> **Task statement**
Copy exactly the lines of the records below, and only those lines, beginning with the line that contains "clean, filterable table." and ending with the line that contains "(F12 or Ctrl+Shift+I).".

____ Exercise data

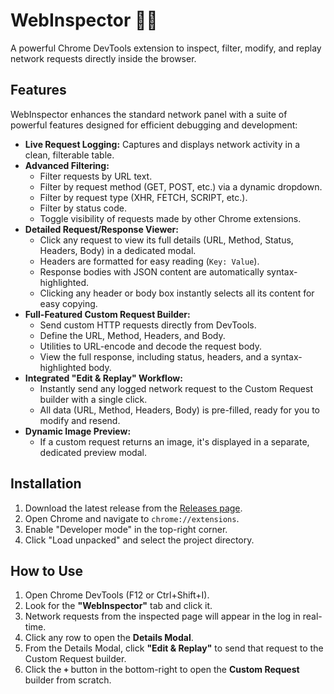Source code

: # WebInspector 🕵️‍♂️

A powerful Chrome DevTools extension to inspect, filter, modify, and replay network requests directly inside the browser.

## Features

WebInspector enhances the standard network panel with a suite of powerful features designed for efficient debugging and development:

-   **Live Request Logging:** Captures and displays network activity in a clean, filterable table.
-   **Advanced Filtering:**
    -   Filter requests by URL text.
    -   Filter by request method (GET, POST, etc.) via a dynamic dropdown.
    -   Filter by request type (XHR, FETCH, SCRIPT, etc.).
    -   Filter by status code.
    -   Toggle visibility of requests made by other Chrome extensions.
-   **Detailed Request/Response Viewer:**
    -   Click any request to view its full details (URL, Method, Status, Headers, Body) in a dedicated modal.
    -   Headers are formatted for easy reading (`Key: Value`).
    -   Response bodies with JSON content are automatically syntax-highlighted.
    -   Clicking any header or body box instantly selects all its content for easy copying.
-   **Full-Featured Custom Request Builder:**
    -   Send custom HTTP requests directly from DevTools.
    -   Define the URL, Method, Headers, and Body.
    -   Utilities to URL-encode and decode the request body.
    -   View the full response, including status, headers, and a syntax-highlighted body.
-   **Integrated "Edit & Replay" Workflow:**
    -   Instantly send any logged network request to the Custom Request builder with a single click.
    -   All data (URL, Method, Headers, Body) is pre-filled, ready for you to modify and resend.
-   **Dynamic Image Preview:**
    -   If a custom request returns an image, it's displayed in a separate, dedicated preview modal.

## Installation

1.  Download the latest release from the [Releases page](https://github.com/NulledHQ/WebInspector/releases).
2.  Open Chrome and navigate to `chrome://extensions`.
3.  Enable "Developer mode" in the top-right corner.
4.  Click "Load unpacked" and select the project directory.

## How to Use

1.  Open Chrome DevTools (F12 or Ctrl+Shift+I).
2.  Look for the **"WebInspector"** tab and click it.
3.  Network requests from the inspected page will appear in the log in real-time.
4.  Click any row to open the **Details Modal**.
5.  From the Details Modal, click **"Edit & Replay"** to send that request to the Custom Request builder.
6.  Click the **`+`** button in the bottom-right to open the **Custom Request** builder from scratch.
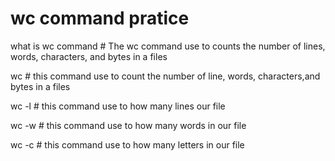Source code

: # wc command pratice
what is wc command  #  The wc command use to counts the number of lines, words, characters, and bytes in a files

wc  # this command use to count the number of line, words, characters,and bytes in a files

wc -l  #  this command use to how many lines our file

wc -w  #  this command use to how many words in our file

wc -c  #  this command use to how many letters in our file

________

> **The completed task**
-   **Live Request Logging:** Captures and displays network activity in a clean, filterable table.
-   **Advanced Filtering:**
    -   Filter requests by URL text.
    -   Filter by request method (GET, POST, etc.) via a dynamic dropdown.
    -   Filter by request type (XHR, FETCH, SCRIPT, etc.).
    -   Filter by status code.
    -   Toggle visibility of requests made by other Chrome extensions.
-   **Detailed Request/Response Viewer:**
    -   Click any request to view its full details (URL, Method, Status, Headers, Body) in a dedicated modal.
    -   Headers are formatted for easy reading (`Key: Value`).
    -   Response bodies with JSON content are automatically syntax-highlighted.
    -   Clicking any header or body box instantly selects all its content for easy copying.
-   **Full-Featured Custom Request Builder:**
    -   Send custom HTTP requests directly from DevTools.
    -   Define the URL, Method, Headers, and Body.
    -   Utilities to URL-encode and decode the request body.
    -   View the full response, including status, headers, and a syntax-highlighted body.
-   **Integrated "Edit & Replay" Workflow:**
    -   Instantly send any logged network request to the Custom Request builder with a single click.
    -   All data (URL, Method, Headers, Body) is pre-filled, ready for you to modify and resend.
-   **Dynamic Image Preview:**
    -   If a custom request returns an image, it's displayed in a separate, dedicated preview modal.

## Installation

1.  Download the latest release from the [Releases page](https://github.com/NulledHQ/WebInspector/releases).
2.  Open Chrome and navigate to `chrome://extensions`.
3.  Enable "Developer mode" in the top-right corner.
4.  Click "Load unpacked" and select the project directory.

## How to Use

1.  Open Chrome DevTools (F12 or Ctrl+Shift+I).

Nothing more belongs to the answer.